* **WORK TO BE COMPLETED**
Check every line of the data below for the word "while". Copy the ones that have it.

* **INFORMATION PROVIDED**
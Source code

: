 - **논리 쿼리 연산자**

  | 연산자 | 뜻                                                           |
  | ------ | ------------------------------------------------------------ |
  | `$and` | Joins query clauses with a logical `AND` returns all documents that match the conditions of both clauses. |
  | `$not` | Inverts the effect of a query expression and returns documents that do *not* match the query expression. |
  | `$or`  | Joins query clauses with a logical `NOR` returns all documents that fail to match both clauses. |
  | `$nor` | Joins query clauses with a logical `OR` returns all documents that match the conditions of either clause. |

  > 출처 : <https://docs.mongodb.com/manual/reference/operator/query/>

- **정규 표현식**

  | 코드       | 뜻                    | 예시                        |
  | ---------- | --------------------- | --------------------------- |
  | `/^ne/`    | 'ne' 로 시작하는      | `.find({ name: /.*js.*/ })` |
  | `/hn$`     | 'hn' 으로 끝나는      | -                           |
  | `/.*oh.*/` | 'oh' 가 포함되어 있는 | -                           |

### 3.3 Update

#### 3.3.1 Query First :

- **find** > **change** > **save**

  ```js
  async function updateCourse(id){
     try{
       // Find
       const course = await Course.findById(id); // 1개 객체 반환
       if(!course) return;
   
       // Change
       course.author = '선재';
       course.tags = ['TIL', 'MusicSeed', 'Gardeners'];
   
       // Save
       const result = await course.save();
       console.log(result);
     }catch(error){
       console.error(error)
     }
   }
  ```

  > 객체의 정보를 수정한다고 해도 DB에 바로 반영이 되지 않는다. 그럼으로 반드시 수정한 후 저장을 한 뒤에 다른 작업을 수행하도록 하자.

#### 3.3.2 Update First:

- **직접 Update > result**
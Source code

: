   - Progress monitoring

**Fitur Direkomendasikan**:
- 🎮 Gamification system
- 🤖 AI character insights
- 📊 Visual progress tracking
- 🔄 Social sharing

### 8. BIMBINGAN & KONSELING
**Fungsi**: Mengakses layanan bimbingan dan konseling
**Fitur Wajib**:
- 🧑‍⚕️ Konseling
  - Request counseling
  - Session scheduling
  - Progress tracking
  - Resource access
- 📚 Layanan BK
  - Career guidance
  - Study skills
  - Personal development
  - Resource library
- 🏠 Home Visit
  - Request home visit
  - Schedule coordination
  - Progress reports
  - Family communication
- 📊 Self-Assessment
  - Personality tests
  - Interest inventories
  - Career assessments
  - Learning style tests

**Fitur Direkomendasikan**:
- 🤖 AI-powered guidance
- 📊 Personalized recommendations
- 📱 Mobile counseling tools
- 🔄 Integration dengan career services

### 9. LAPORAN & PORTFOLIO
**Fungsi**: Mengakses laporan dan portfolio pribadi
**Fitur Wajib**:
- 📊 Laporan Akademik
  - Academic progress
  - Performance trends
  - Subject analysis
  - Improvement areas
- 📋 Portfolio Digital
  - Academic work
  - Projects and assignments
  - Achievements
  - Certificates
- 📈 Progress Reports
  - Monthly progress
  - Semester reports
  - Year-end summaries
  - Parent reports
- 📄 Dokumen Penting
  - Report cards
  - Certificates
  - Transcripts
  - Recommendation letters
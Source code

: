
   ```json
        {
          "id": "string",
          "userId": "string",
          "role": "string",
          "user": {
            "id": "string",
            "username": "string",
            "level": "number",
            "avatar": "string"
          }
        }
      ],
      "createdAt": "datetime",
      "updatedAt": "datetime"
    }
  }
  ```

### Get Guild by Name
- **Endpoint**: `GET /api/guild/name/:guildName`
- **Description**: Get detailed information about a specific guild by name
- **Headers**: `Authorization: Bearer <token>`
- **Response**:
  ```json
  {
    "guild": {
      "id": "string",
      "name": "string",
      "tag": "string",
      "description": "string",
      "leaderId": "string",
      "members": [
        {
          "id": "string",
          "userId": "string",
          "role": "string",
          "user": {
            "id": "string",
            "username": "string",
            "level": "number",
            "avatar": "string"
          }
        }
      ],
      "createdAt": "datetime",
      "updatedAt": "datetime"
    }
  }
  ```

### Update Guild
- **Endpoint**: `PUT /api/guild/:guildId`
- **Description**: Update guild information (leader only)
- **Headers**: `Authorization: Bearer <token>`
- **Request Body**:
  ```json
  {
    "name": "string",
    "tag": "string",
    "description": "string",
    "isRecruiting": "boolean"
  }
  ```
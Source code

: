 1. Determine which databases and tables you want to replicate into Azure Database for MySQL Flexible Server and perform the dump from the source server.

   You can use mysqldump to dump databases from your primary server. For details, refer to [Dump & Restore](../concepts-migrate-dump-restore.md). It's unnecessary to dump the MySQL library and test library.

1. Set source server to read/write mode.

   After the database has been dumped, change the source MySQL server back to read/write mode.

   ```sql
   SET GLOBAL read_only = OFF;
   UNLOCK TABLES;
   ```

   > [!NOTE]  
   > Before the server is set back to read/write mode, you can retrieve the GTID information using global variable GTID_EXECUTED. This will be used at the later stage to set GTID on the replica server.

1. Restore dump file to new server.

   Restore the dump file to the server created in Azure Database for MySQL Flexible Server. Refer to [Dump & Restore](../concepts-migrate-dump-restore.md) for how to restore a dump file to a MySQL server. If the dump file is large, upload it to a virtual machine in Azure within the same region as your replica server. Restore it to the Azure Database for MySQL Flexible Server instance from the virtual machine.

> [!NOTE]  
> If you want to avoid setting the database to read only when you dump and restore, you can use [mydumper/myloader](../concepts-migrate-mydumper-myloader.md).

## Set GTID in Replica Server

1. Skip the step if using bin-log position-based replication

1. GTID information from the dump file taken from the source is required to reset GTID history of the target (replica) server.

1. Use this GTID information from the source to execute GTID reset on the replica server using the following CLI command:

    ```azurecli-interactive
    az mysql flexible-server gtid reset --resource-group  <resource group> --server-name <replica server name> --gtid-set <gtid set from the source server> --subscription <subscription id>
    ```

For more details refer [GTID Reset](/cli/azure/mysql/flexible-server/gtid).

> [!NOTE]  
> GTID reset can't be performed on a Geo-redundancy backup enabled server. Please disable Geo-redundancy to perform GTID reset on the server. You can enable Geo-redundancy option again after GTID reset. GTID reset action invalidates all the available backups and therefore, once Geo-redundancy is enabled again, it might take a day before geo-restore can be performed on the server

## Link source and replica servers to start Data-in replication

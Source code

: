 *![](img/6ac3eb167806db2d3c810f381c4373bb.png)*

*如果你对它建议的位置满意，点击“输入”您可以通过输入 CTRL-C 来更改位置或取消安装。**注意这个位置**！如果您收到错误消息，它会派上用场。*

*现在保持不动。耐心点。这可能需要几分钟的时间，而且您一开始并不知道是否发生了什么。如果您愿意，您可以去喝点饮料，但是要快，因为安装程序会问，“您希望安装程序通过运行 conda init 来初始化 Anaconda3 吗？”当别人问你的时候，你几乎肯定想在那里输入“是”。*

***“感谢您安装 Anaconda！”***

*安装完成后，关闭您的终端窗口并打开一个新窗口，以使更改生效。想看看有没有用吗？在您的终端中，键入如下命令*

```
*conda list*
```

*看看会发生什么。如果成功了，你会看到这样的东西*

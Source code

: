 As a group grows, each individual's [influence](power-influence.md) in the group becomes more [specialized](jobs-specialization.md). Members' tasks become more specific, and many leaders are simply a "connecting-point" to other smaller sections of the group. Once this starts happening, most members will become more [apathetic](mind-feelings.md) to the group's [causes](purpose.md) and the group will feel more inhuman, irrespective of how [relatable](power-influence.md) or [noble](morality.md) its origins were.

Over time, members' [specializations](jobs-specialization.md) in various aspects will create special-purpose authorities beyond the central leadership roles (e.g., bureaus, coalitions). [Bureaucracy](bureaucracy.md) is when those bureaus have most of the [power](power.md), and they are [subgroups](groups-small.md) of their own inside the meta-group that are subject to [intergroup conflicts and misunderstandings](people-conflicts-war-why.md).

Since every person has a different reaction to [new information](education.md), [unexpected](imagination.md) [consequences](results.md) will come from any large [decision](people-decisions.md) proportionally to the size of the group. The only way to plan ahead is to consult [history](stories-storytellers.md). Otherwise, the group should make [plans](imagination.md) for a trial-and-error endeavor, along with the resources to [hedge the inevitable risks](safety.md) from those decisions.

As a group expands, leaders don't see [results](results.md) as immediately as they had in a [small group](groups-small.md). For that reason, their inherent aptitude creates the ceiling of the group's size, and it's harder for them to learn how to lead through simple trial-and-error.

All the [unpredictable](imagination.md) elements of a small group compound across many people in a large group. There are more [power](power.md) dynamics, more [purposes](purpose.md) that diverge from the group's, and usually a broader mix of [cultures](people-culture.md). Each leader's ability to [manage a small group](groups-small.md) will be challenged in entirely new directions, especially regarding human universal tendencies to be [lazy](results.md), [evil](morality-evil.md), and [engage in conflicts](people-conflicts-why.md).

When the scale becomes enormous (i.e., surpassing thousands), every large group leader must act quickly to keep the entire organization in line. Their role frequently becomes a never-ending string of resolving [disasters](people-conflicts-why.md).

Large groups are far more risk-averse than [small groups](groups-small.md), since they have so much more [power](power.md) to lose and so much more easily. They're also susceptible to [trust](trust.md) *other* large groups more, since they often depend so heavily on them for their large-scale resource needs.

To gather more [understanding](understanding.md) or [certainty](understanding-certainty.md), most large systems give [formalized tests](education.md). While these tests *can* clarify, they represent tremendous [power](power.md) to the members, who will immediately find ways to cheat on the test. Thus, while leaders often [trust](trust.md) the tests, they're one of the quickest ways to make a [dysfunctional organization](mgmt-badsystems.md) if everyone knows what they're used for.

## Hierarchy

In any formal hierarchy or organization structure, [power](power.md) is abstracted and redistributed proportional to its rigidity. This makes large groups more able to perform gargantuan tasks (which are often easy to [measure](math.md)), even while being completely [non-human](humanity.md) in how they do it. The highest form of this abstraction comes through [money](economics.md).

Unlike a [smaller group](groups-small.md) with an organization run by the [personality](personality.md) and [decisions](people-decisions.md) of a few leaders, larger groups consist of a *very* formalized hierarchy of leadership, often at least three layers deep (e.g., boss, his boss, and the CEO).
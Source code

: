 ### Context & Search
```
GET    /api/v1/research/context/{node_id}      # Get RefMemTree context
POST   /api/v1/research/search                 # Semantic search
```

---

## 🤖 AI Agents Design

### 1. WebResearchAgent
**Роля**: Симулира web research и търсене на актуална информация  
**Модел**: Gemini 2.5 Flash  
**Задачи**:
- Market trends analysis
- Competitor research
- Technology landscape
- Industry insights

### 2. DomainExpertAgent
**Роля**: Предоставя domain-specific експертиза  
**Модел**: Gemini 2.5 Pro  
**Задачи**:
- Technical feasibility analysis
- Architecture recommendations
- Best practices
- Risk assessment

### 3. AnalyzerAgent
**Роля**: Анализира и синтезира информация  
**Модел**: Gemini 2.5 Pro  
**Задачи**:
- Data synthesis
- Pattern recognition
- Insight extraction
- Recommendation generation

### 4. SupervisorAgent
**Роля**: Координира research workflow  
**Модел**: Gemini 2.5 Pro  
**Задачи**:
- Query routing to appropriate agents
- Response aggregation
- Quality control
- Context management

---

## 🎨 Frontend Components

* **YOUR SOLUTION**
To gather more [understanding](understanding.md) or [certainty](understanding-certainty.md), most large systems give [formalized tests](education.md). While these tests *can* clarify, they represent tremendous [power](power.md) to the members, who will immediately find ways to cheat on the test. Thus, while leaders often [trust](trust.md) the tests, they're one of the quickest ways to make a [dysfunctional organization](mgmt-badsystems.md) if everyone knows what they're used for.
In any formal hierarchy or organization structure, [power](power.md) is abstracted and redistributed proportional to its rigidity. This makes large groups more able to perform gargantuan tasks (which are often easy to [measure](math.md)), even while being completely [non-human](humanity.md) in how they do it. The highest form of this abstraction comes through [money](economics.md).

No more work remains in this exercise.